Fine art print inspired by John Gerrard Keulemans.
Features New-Zealand Shoveller ducks. These are now known as Australasian shovelers or Kuruwhengi (Anas rhynchotis).
Buller said of the New-Zealand Shoveller:
"It is by no means a common species in any part of New Zealand, while in the extreme northern portions of the North Island, so far as I am aware, it has never yet been met with. Up to the time of the recent volcanic eruption, it was comparatively plentiful at Rotomahana and at Waihi, but not in other parts of the Lake district, and I have never heard of more than one pair being seen at Rotorua. It is often met with on the Waikato river...It frequents the shallow lagoons near the sea-coast, and the quiet bush-creeks overshadowed by trees, usually associating in pairs, but sometimes forming parties of three or more. It flies with rapidity, and often at a considerable elevation, descending to the ground or water in a slanting manner, and with the wings bent in the form of a bow. When disturbed on the water it produces a low whistling note; but it is far less suspicious than the common Grey Duck, and is easily approached and shot. It subsists on minute freshwater mollusks, aquatic insects, tender herbage, and the seeds of the toetoe and other plants; on opening the stomachs of several I have found a mass of comminuted substances of a greenish colour, among which could be distinguished fragments of vegetable matter, seeds, the remains of insects, and numerous small pebbles of white chalcedony. It no doubt extracts much organic matter from the slimy mud and sand in the places it is accustomed to frequent, inasmuch as nature has furnished it with a very remarkable spoon-shaped bill, from which it derives its popular name."
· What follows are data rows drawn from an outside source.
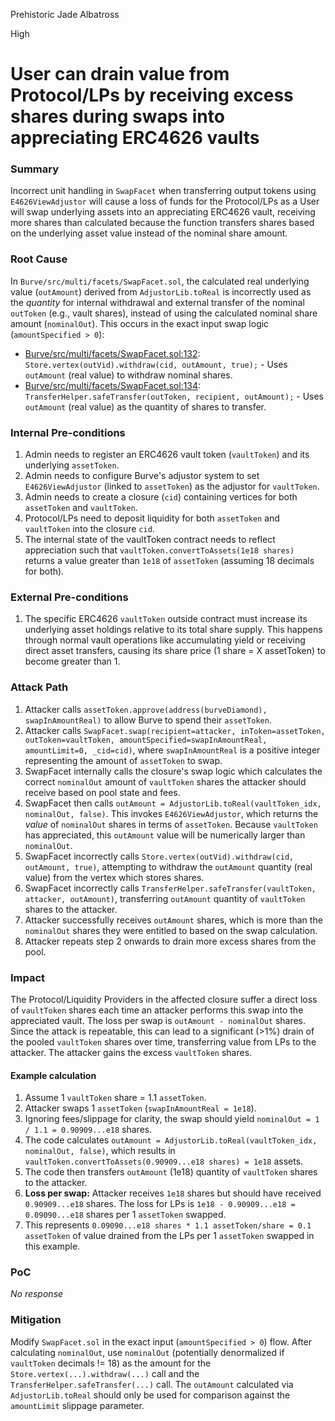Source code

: Prehistoric Jade Albatross

High

# User can drain value from Protocol/LPs by receiving excess shares during swaps into appreciating ERC4626 vaults

### Summary

Incorrect unit handling in `SwapFacet` when transferring output tokens using `E4626ViewAdjustor` will cause a loss of funds for the Protocol/LPs as a User will swap underlying assets into an appreciating ERC4626 vault, receiving more shares than calculated because the function transfers shares based on the underlying asset value instead of the nominal share amount.

### Root Cause

In `Burve/src/multi/facets/SwapFacet.sol`, the calculated real underlying value (`outAmount`) derived from `AdjustorLib.toReal` is incorrectly used as the *quantity* for internal withdrawal and external transfer of the nominal `outToken` (e.g., vault shares), instead of using the calculated nominal share amount (`nominalOut`). This occurs in the exact input swap logic (`amountSpecified > 0`):
- [Burve/src/multi/facets/SwapFacet.sol:132](https://github.com/sherlock-audit/2025-04-burve/blob/main/Burve/src/multi/facets/SwapFacet.sol#L132): `Store.vertex(outVid).withdraw(cid, outAmount, true);` - Uses `outAmount` (real value) to withdraw nominal shares.
- [Burve/src/multi/facets/SwapFacet.sol:134](https://github.com/sherlock-audit/2025-04-burve/blob/main/Burve/src/multi/facets/SwapFacet.sol#L134): `TransferHelper.safeTransfer(outToken, recipient, outAmount);` - Uses `outAmount` (real value) as the quantity of shares to transfer.

### Internal Pre-conditions

1.  Admin needs to register an ERC4626 vault token (`vaultToken`) and its underlying `assetToken`.
2.  Admin needs to configure Burve's adjustor system to set `E4626ViewAdjustor` (linked to `assetToken`) as the adjustor for `vaultToken`.
3.  Admin needs to create a closure (`cid`) containing vertices for both `assetToken` and `vaultToken`.
4.  Protocol/LPs need to deposit liquidity for both `assetToken` and `vaultToken` into the closure `cid`.
5.  The internal state of the vaultToken contract needs to reflect appreciation such that `vaultToken.convertToAssets(1e18 shares)` returns a value greater than `1e18` of `assetToken` (assuming 18 decimals for both).

### External Pre-conditions

1. The specific ERC4626 `vaultToken` outside contract must increase its underlying asset holdings relative to its total share supply. This happens through normal vault operations like accumulating yield or receiving direct asset transfers, causing its share price (1 share = X assetToken) to become greater than 1.

### Attack Path

1.  Attacker calls `assetToken.approve(address(burveDiamond), swapInAmountReal)` to allow Burve to spend their `assetToken`.
2.  Attacker calls `SwapFacet.swap(recipient=attacker, inToken=assetToken, outToken=vaultToken, amountSpecified=swapInAmountReal, amountLimit=0, _cid=cid)`, where `swapInAmountReal` is a positive integer representing the amount of `assetToken` to swap.
3.  SwapFacet internally calls the closure's swap logic which calculates the correct `nominalOut` amount of `vaultToken` shares the attacker should receive based on pool state and fees.
4. SwapFacet then calls `outAmount = AdjustorLib.toReal(vaultToken_idx, nominalOut, false)`. This invokes `E4626ViewAdjustor`, which returns the *value* of `nominalOut` shares in terms of `assetToken`. Because `vaultToken` has appreciated, this `outAmount` value will be numerically larger than `nominalOut`.
5.  SwapFacet incorrectly calls `Store.vertex(outVid).withdraw(cid, outAmount, true)`, attempting to withdraw the `outAmount` quantity (real value) from the vertex which stores shares.
6.  SwapFacet incorrectly calls `TransferHelper.safeTransfer(vaultToken, attacker, outAmount)`, transferring `outAmount` quantity of `vaultToken` shares to the attacker.
7.  Attacker successfully receives `outAmount` shares, which is more than the `nominalOut` shares they were entitled to based on the swap calculation.
8.  Attacker repeats step 2 onwards to drain more excess shares from the pool.

### Impact

The Protocol/Liquidity Providers in the affected closure suffer a direct loss of `vaultToken` shares each time an attacker performs this swap into the appreciated vault. The loss per swap is `outAmount - nominalOut` shares. Since the attack is repeatable, this can lead to a significant (>1%) drain of the pooled `vaultToken` shares over time, transferring value from LPs to the attacker. The attacker gains the excess `vaultToken` shares.

#### Example calculation

1. Assume 1 `vaultToken` share = 1.1 `assetToken`. 
2. Attacker swaps 1 `assetToken` (`swapInAmountReal = 1e18`).
3. Ignoring fees/slippage for clarity, the swap should yield `nominalOut = 1 / 1.1 = 0.90909...e18` shares.
4. The code calculates `outAmount = AdjustorLib.toReal(vaultToken_idx, nominalOut, false)`, which results in `vaultToken.convertToAssets(0.90909...e18 shares) = 1e18` assets.
5. The code then transfers `outAmount` (1e18) quantity of `vaultToken` shares to the attacker.
6. **Loss per swap:** Attacker receives `1e18` shares but should have received `0.90909...e18` shares. The loss for LPs is `1e18 - 0.90909...e18 = 0.09090...e18` shares per 1 `assetToken` swapped.
7. This represents `0.09090...e18 shares * 1.1 assetToken/share = 0.1 assetToken` of value drained from the LPs per 1 `assetToken` swapped in this example.

### PoC

_No response_

### Mitigation

Modify `SwapFacet.sol` in the exact input (`amountSpecified > 0`) flow. After calculating `nominalOut`, use `nominalOut` (potentially denormalized if `vaultToken` decimals != 18) as the amount for the `Store.vertex(...).withdraw(...)` call and the `TransferHelper.safeTransfer(...)` call. The `outAmount` calculated via `AdjustorLib.toReal` should only be used for comparison against the `amountLimit` slippage parameter.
Walter Buller KCMG (1838 - 1906) was a New Zealand lawyer and naturalist. His work, "A History of the Birds of New Zealand", was first published in 1873 and as an extended version in 1888. It is regarded as a classic of ornithology and New Zealand wildlife and describes several now extinct birds.
The artist who illustrated the birds was John Gerrard Keulemanns, regarded as one of the finest wildlife illustrators of all time.